Record set: Begin

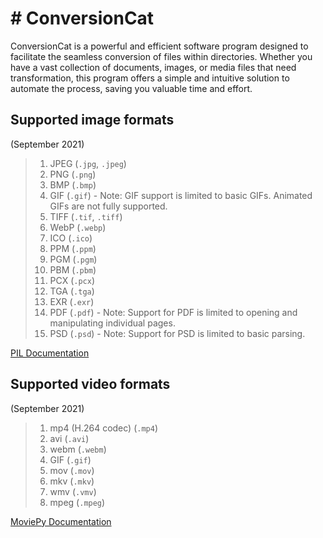 # # ConversionCat

ConversionCat is a powerful and efficient software program designed to facilitate the seamless conversion of files within directories. Whether you have a vast collection of documents, images, or media files that need transformation, this program offers a simple and intuitive solution to automate the process, saving you valuable time and effort.


## Supported image formats
(September 2021)

> 1.  JPEG (`.jpg`, `.jpeg`)
> 2.  PNG (`.png`)
> 3.  BMP (`.bmp`)
> 4.  GIF (`.gif`) - Note: GIF support is limited to basic GIFs. Animated GIFs are not fully supported.
> 5.  TIFF (`.tif`, `.tiff`)
> 6.  WebP (`.webp`)
> 7.  ICO (`.ico`)
> 8.  PPM (`.ppm`)
> 9.  PGM (`.pgm`)
> 10.  PBM (`.pbm`)
> 11.  PCX (`.pcx`)
> 12.  TGA (`.tga`)
> 13.  EXR (`.exr`)
> 14.  PDF (`.pdf`) - Note: Support for PDF is limited to opening and manipulating individual pages.
> 15.  PSD (`.psd`) - Note: Support for PSD is limited to basic parsing.

 [PIL Documentation](https://pillow.readthedocs.io/)

## Supported video formats
(September 2021)

> 1.  mp4 (H.264 codec) (`.mp4`)
> 2.  avi (`.avi`)
> 3.  webm (`.webm`)
> 4.  GIF (`.gif`)
> 5.  mov (`.mov`)
> 6.  mkv (`.mkv`)
> 7.  wmv (`.vmv`)
> 8.  mpeg (`.mpeg`)

[MoviePy Documentation](https://github.com/Zulko/moviepy/)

Record set: End

■ **Task instructions**
Tell how many lines of the data above hold the string "limited". The number alone is the answer.

■ **Response for this exercise**
3